Jacob ging nicht darauf ein, denn die Worte des Geflohenen kamen ihm eigenartig vor.

»Wie hat er das gerade gemeint? Was ist uns wovon geblieben?«

Herold sah eben noch wütend aus, doch jetzt änderte sich sein Gesichtsausdruck unvermittelt. Es schien Jacob, als wäre er verlegen.
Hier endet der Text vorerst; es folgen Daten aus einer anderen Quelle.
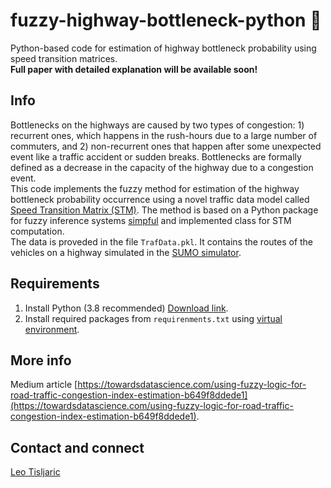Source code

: # fuzzy-highway-bottleneck-python :articulated_lorry:
Python-based code for estimation of highway bottleneck probability using speed transition matrices.  
**Full paper with detailed explanation will be available soon!** 

## Info
Bottlenecks on the highways are caused by two types of congestion: 1) recurrent ones, which happens in the rush-hours due to a large number of commuters, and 2) non-recurrent ones that happen after some unexpected event like a traffic accident or sudden breaks. Bottlenecks are formally defined as a decrease in the capacity of the highway due to a congestion event.  
This code implements the fuzzy method for estimation of the highway bottleneck probability occurrence using a novel traffic data model called [Speed Transition Matrix (STM)](https://medium.com/analytics-vidhya/speed-transition-matrix-novel-road-traffic-data-modeling-technique-d37bd82398d1). The method is based on a Python package for fuzzy inference systems [simpful](https://github.com/aresio/simpful) and implemented class for STM computation.  
The data is proveded in the file `TrafData.pkl`. It contains the routes of the vehicles on a highway simulated in the [SUMO simulator](https://www.eclipse.org/sumo/). 

## Requirements
1. Install Python (3.8 recommended) [Download link](https://www.python.org/downloads/).
2. Install required packages from `requirenments.txt` using [virtual environment](https://docs.python.org/3/tutorial/venv.html).

## More info
Medium article [https://towardsdatascience.com/using-fuzzy-logic-for-road-traffic-congestion-index-estimation-b649f8ddede1](https://towardsdatascience.com/using-fuzzy-logic-for-road-traffic-congestion-index-estimation-b649f8ddede1).

## Contact and connect
[Leo Tisljaric](https://www.linkedin.com/in/leo-tisljaric-28a56b123/)

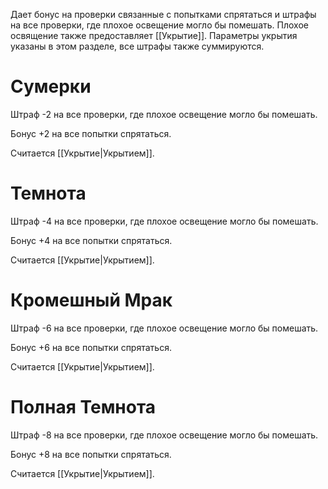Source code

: Дает бонус на проверки связанные с попытками спрятаться и штрафы на все проверки, где плохое освещение могло бы помешать. Плохое освящение также предоставляет [[Укрытие]]. Параметры укрытия указаны в этом разделе, все штрафы также суммируются. 

# Сумерки

Штраф -2 на все проверки, где плохое освещение могло бы помешать.

Бонус +2 на все попытки спрятаться. 

Считается [[Укрытие|Укрытием]]. 

# Темнота

Штраф -4 на все проверки, где плохое освещение могло бы помешать.

Бонус +4 на все попытки спрятаться.

Считается [[Укрытие|Укрытием]]. 
# Кромешный Мрак

Штраф -6 на все проверки, где плохое освещение могло бы помешать.

Бонус +6 на все попытки спрятаться.

Считается [[Укрытие|Укрытием]]. 
# Полная Темнота

Штраф -8 на все проверки, где плохое освещение могло бы помешать.

Бонус +8 на все попытки спрятаться.

Считается [[Укрытие|Укрытием]]. 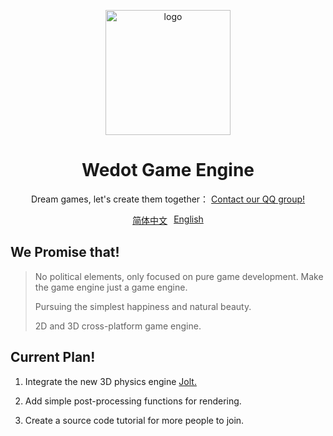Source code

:<div align="center">
    <p align="center">                                 
        <img align="center" src="icon.png" alt="logo" width="200">
    </p>
    <h1 align="center">Wedot Game Engine</h1>
    <p align="center">Dream games, let's create them together：
        <a href="http://qm.qq.com/cgi-bin/qm/qr?_wv=1027&k=feHFQN3fYumIlOVNF_5nApTLUmuil3jw&authKey=6Z%2BXqXfjmY%2BDfy68m1XOplBkiPA%2FzQ%2Bms0bUDrV2uRcMzj6U%2B0zhVapkTFEMXkau&noverify=0&group_code=112652189">
        	Contact our QQ group!
        </a>
    <br> 
    <div style="display: flex; justify-content: center;">
        <a href="README.md" style="margin-right: 10px;">简体中文</a>
        <a href="README-EH.md">English</a>
    </div>
</div>

## We Promise that!
> No political elements, only focused on pure game development. Make the game engine just a game engine.
> 
> Pursuing the simplest happiness and natural beauty.
> 
> 2D and 3D cross-platform game engine.

## Current Plan!
 1. Integrate the new 3D physics engine [Jolt.](https://github.com/jrouwe/JoltPhysics)
    
 3. Add simple post-processing functions for rendering.
    
 5. Create a source code tutorial for more people to join.






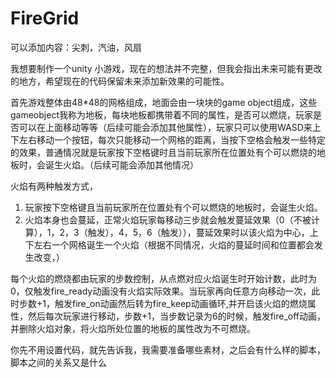 # FireGrid

可以添加内容：尖刺，汽油，风扇



我想要制作一个unity 小游戏，现在的想法并不完整，但我会指出未来可能有更改的地方，希望现在的代码保留未来添加新效果的可能性。

首先游戏整体由48*48的网格组成，地面会由一块块的game object组成，这些gameobject我称为地板，每块地板都携带着不同的属性，是否可以燃烧，玩家是否可以在上面移动等等（后续可能会添加其他属性），玩家只可以使用WASD来上下左右移动一个按钮，每次只能移动一个网格的距离，当按下空格会触发一些特定的效果，普通情况就是玩家按下空格键时且当前玩家所在位置处有个可以燃烧的地板时，会诞生火焰。（后续可能会添加其他情况）

火焰有两种触发方式，
1. 玩家按下空格键且当前玩家所在位置处有个可以燃烧的地板时，会诞生火焰。
2. 火焰本身也会蔓延，正常火焰玩家每移动三步就会触发蔓延效果（0（不被计算），1，2，3（触发），4，5，6（触发）），蔓延效果时以该火焰为中心，上下左右一个网格诞生一个火焰（根据不同情况，火焰的蔓延时间和位置都会发生改变，）

每个火焰的燃烧都由玩家的步数控制，从点燃对应火焰诞生时开始计数，此时为0，仅触发fire_ready动画没有火焰实际效果。当玩家再向任意方向移动一次，此时步数+1，触发fire_on动画然后转为fire_keep动画循环,并开启该火焰的燃烧属性，然后每次玩家进行移动，步数+1，当步数记录为6的时候，触发fire_off动画，并删除火焰对象，将火焰所处位置的地板的属性改为不可燃烧。

你先不用设置代码，就先告诉我，我需要准备哪些素材，之后会有什么样的脚本，脚本之间的关系又是什么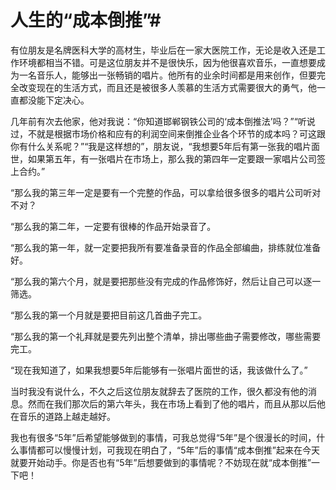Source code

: # 人生的“成本倒推”#
有位朋友是名牌医科大学的高材生，毕业后在一家大医院工作，无论是收入还是工作环境都相当不错。可是这位朋友并不是很快乐，因为他很喜欢音乐，一直想要成为一名音乐人，能够出一张畅销的唱片。他所有的业余时间都是用来创作，但要完全改变现在的生活方式，而且还是被很多人羡慕的生活方式需要很大的勇气，他一直都没能下定决心。 

几年前有次去他家，他对我说：“你知道邯郸钢铁公司的‘成本倒推法’吗？”“听说过，不就是根据市场价格和应有的利润空间来倒推企业各个环节的成本吗？可这跟你有什么关系呢？”“我是这样想的”，朋友说，“我想要5年后有第一张我的唱片面世，如果第五年，有一张唱片在市场上，那么我的第四年一定要跟一家唱片公司签上合约。” 

“那么我的第三年一定是要有一个完整的作品，可以拿给很多很多的唱片公司听对不对？ 

“那么我的第二年，一定要有很棒的作品开始录音了。 

“那么我的第一年，就一定要把我所有要准备录音的作品全部编曲，排练就位准备好。 

“那么我的第六个月，就是要把那些没有完成的作品修饰好，然后让自己可以逐一筛选。 

“那么我的第一个月就是要把目前这几首曲子完工。 

“那么我的第一个礼拜就是要先列出整个清单，排出哪些曲子需要修改，哪些需要完工。 

“现在我知道了，如果我想要5年后能够有一张唱片面世的话，我该做什么了。” 

当时我没有说什么，不久之后这位朋友就辞去了医院的工作，很久都没有他的消息。然而在我们那次后的第六年头，我在市场上看到了他的唱片，而且从那以后他在音乐的道路上越走越好。 

我也有很多“5年”后希望能够做到的事情，可我总觉得“5年”是个很漫长的时间，什么事情都可以慢慢计划，可我现在明白了，“5年”后的事情“成本倒推”起来在今天就要开始动手。你是否也有“5年”后想要做到的事情呢？不妨现在就“成本倒推”一下吧！
 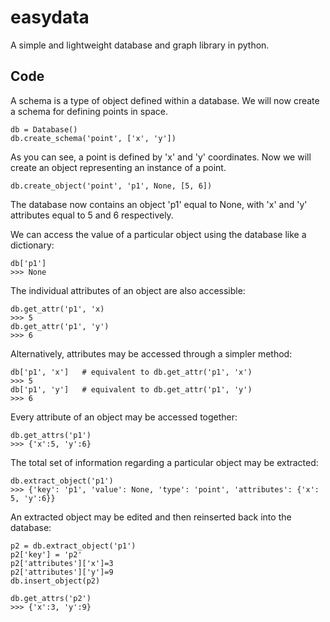 # easydata
A simple and lightweight database and graph library in python.

## Code

A schema is a type of object defined within a database. We will now create a schema for defining points in space.
    
    db = Database()
    db.create_schema('point', ['x', 'y'])

As you can see, a point is defined by 'x' and 'y' coordinates. Now we will create an object representing an instance of a point.

    db.create_object('point', 'p1', None, [5, 6])
    
The database now contains an object 'p1' equal to None, with 'x' and 'y' attributes equal to 5 and 6 respectively.

We can access the value of a particular object using the database like a dictionary:

    db['p1']
    >>> None

The individual attributes of an object are also accessible:

    db.get_attr('p1', 'x)
    >>> 5
    db.get_attr('p1', 'y')
    >>> 6

Alternatively, attributes may be accessed through a simpler method:

    db['p1', 'x']   # equivalent to db.get_attr('p1', 'x')
    >>> 5
    db['p1', 'y']   # equivalent to db.get_attr('p1', 'y')
    >>> 6

Every attribute of an object may be accessed together:
    
    db.get_attrs('p1')
    >>> {'x':5, 'y':6}
    
The total set of information regarding a particular object may be extracted:

    db.extract_object('p1')
    >>> {'key': 'p1', 'value': None, 'type': 'point', 'attributes': {'x': 5, 'y':6}}

An extracted object may be edited and then reinserted back into the database:

    p2 = db.extract_object('p1')
    p2['key'] = 'p2'
    p2['attributes']['x']=3
    p2['attributes']['y']=9
    db.insert_object(p2)

    db.get_attrs('p2')
    >>> {'x':3, 'y':9}

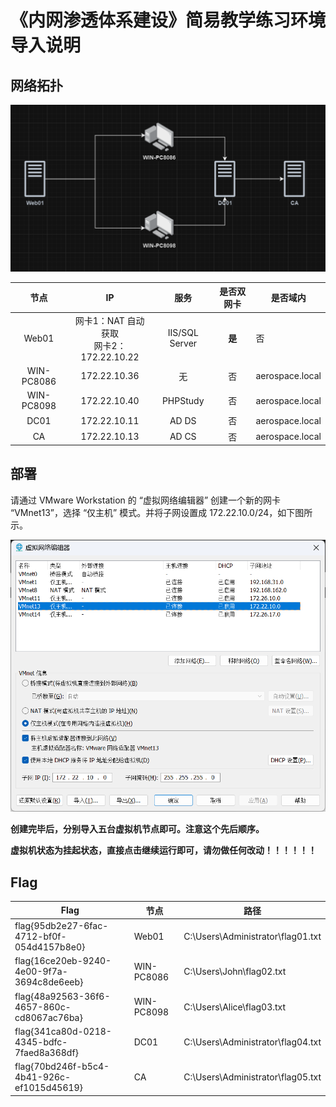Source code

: # 《内网渗透体系建设》简易教学练习环境导入说明

## 网络拓扑

![image-20240222144110097](./images/image-20240222144110097.png)

|    节点    |                     IP                      |      服务      | 是否双网卡 | 是否域内        |
| :--------: | :-----------------------------------------: | :------------: | :--------: | --------------- |
|   Web01    | 网卡1：NAT 自动获取 <BR>网卡2：172.22.10.22 | IIS/SQL Server |   **是**   | 否              |
| WIN-PC8086 |                172.22.10.36                 |       无       |     否     | aerospace.local |
| WIN-PC8098 |                172.22.10.40                 |    PHPStudy    |     否     | aerospace.local |
|    DC01    |                172.22.10.11                 |     AD DS      |     否     | aerospace.local |
|     CA     |                172.22.10.13                 |     AD CS      |     否     | aerospace.local |


## 部署

请通过 VMware Workstation 的 “虚拟网络编辑器” 创建一个新的网卡 “VMnet13”，选择 “仅主机” 模式。并将子网设置成 172.22.10.0/24，如下图所示。

![image-20240222143331184](./images/image-20240222143331184.png)

**创建完毕后，分别导入五台虚拟机节点即可。注意这个先后顺序。**

**虚拟机状态为挂起状态，直接点击继续运行即可，请勿做任何改动！！！！！！**

## Flag

| Flag                                       | 节点       | 路径                              |
| ------------------------------------------ | ---------- | --------------------------------- |
| flag{95db2e27-6fac-4712-bf0f-054d4157b8e0} | Web01      | C:\Users\Administrator\flag01.txt |
| flag{16ce20eb-9240-4e00-9f7a-3694c8de6eeb} | WIN-PC8086 | C:\Users\John\flag02.txt          |
| flag{48a92563-36f6-4657-860c-cd8067ac76ba} | WIN-PC8098 | C:\Users\Alice\flag03.txt         |
| flag{341ca80d-0218-4345-bdfc-7faed8a368df} | DC01       | C:\Users\Administrator\flag04.txt |
| flag{70bd246f-b5c4-4b41-926c-ef1015d45619} | CA         | C:\Users\Administrator\flag05.txt |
Und dann wurde er wieder ärgerlich, schüttelte den Kopf und machte eine abweisende Handbewegung.

»Ach, woher soll ich wissen, wie dieser Dummkopf das gemeint hat?«

Er dreht sich um und verließ die Schenke, wobei er einen Mann, der nicht schnell genug ausweichen konnte, unsanft zur Seite stieß.
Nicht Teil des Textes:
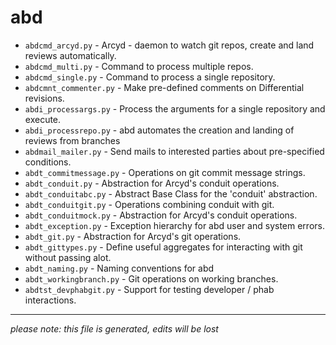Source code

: # abd
* `abdcmd_arcyd.py` -
Arcyd - daemon to watch git repos, create and land reviews automatically.
* `abdcmd_multi.py` -
Command to process multiple repos.
* `abdcmd_single.py` -
Command to process a single repository.
* `abdcmnt_commenter.py` -
Make pre-defined comments on Differential revisions.
* `abdi_processargs.py` -
Process the arguments for a single repository and execute.
* `abdi_processrepo.py` -
abd automates the creation and landing of reviews from branches
* `abdmail_mailer.py` -
Send mails to interested parties about pre-specified conditions.
* `abdt_commitmessage.py` -
Operations on git commit message strings.
* `abdt_conduit.py` -
Abstraction for Arcyd's conduit operations.
* `abdt_conduitabc.py` -
Abstract Base Class for the 'conduit' abstraction.
* `abdt_conduitgit.py` -
Operations combining conduit with git.
* `abdt_conduitmock.py` -
Abstraction for Arcyd's conduit operations.
* `abdt_exception.py` -
Exception hierarchy for abd user and system errors.
* `abdt_git.py` -
Abstraction for Arcyd's git operations.
* `abdt_gittypes.py` -
Define useful aggregates for interacting with git without passing alot.
* `abdt_naming.py` -
Naming conventions for abd
* `abdt_workingbranch.py` -
Git operations on working branches.
* `abdtst_devphabgit.py` -
Support for testing developer / phab interactions.

-----
*please note: this file is generated, edits will be lost*
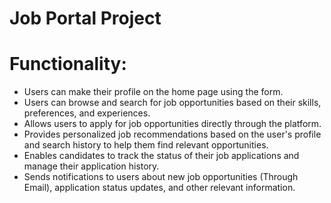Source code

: <h1>Job Portal Project</h1>

<h1>Functionality:</h1>

* Users can make their profile on the home page using the form.<br>
* Users can browse and search for job opportunities based on their skills, preferences, and experiences.<br>
* Allows users to apply for job opportunities directly through the platform.<br>
* Provides personalized job recommendations based on the user's profile and search history to help them find relevant opportunities.<br>
* Enables candidates to track the status of their job applications and manage their application history.<br>
* Sends notifications to users about new job opportunities (Through Email), application status updates, and other relevant information.<br>
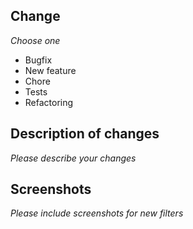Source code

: ## Change
_Choose one_
- Bugfix
- New feature
- Chore
- Tests
- Refactoring

## Description of changes

_Please describe your changes_

## Screenshots

_Please include screenshots for new filters_
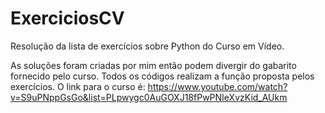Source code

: # ExerciciosCV
Resolução da lista de exercícios sobre Python do Curso em Vídeo.

As soluções foram criadas por mim então podem divergir do gabarito fornecido pelo curso. Todos os códigos realizam a função proposta pelos exercícios.
O link para o curso é: 
https://www.youtube.com/watch?v=S9uPNppGsGo&list=PLpwygc0AuGOXJ18fPwPNIeXvzKid_AUkm 
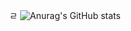 
ㄹ
![Anurag's GitHub stats](https://github-readme-stats.vercel.app/api?username=redcoin96&show_icons=true&theme=radical)





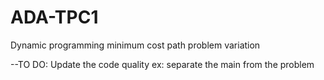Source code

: # ADA-TPC1
Dynamic programming minimum cost path problem variation

--TO DO:
  Update the code quality ex: separate the main from the problem 

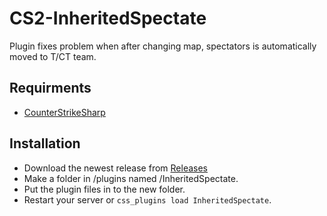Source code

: # CS2-InheritedSpectate
Plugin fixes problem when after changing map, spectators is automatically moved to T/CT team.

## Requirments
- [CounterStrikeSharp](https://github.com/roflmuffin/CounterStrikeSharp/)

## Installation
- Download the newest release from [Releases](https://github.com/qstage/CS2-InheritedSpectate/releases)
- Make a folder in /plugins named /InheritedSpectate.
- Put the plugin files in to the new folder.
- Restart your server or `css_plugins load InheritedSpectate`.
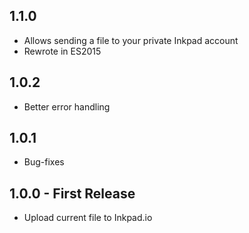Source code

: ## 1.1.0
* Allows sending a file to your private Inkpad account
* Rewrote in ES2015

## 1.0.2
* Better error handling

## 1.0.1
* Bug-fixes

## 1.0.0 - First Release
* Upload current file to Inkpad.io
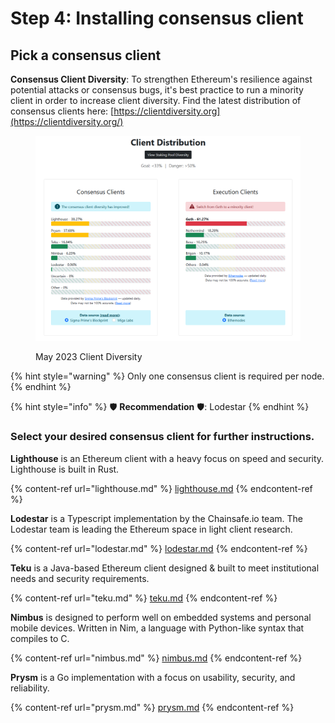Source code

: # Step 4: Installing consensus client

## Pick a consensus client

**Consensus Client Diversity**: To strengthen Ethereum's resilience against potential attacks or consensus bugs, it's best practice to run a minority client in order to increase client diversity. Find the latest distribution of consensus clients here: [https://clientdiversity.org](https://clientdiversity.org/)

<figure><img src="../../../../.gitbook/assets/clidiv.png" alt=""><figcaption><p>May 2023 Client Diversity</p></figcaption></figure>

{% hint style="warning" %}
Only one consensus client is required per node.
{% endhint %}

{% hint style="info" %}
:shield: **Recommendation** :shield:: Lodestar
{% endhint %}

### Select your desired consensus client for further instructions.

**Lighthouse** is an Ethereum client with a heavy focus on speed and security. Lighthouse is built in Rust.

{% content-ref url="lighthouse.md" %}
[lighthouse.md](lighthouse.md)
{% endcontent-ref %}

**Lodestar** is a Typescript implementation by the Chainsafe.io team. The Lodestar team is leading the Ethereum space in light client research.

{% content-ref url="lodestar.md" %}
[lodestar.md](lodestar.md)
{% endcontent-ref %}

**Teku** is a Java-based Ethereum client designed & built to meet institutional needs and security requirements.

{% content-ref url="teku.md" %}
[teku.md](teku.md)
{% endcontent-ref %}

**Nimbus** is designed to perform well on embedded systems and personal mobile devices. Written in Nim, a language with Python-like syntax that compiles to C.

{% content-ref url="nimbus.md" %}
[nimbus.md](nimbus.md)
{% endcontent-ref %}

**Prysm** is a Go implementation with a focus on usability, security, and reliability.

{% content-ref url="prysm.md" %}
[prysm.md](prysm.md)
{% endcontent-ref %}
Jacob blickte mit gefurchten Brauen die Tür an, die Herold hinter sich zugeschlagen hatte. Erst die eigenartige Bemerkung von Rosas Bruder und dann diese merkwürdige Reaktion seines Bruders. Er wusste nicht, was er davon halten sollte.

Als er schließlich den Blick von der Tür abwandte, bemerkte er, dass die eine Hälfte der Gäste ihn anstarrte und die andere den Bewusstlosen.

Vielleicht sollte er sich lieber davon machen, bevor der aufwachte.

Im schwachen Schein der Straßenlaternen musste Jacob aufpassen, dass er nicht in eine der Pfützen oder Schlammansammlungen trat. So gut das löchrige Straßenpflaster es zuließ, umkreiste er die betreffenden Stellen. In den letzten zwei Tagen hatte es häufig geregnet und durch die Außenwälle flutete in solchen Zeiten immer viel Wasser in das Innere der Stadt und brachte Schmutz und Schlamm mit sich.

Mittlerweile war er bei einem der beiden Stadtbrunnen angelangt, bei der Einmündung der Achternstraße in die Langestraße. Das Heiligengeisttor lag nicht mehr weit vor ihm. Er glaubte, schon den Schein der Wachlaternen erkennen zu können. Bei jedem Schritt schmerzte sein Rücken. Die Prügel, die er gerade bezogen hatte, würden ihm noch ein paar Tage zu schaffen machen.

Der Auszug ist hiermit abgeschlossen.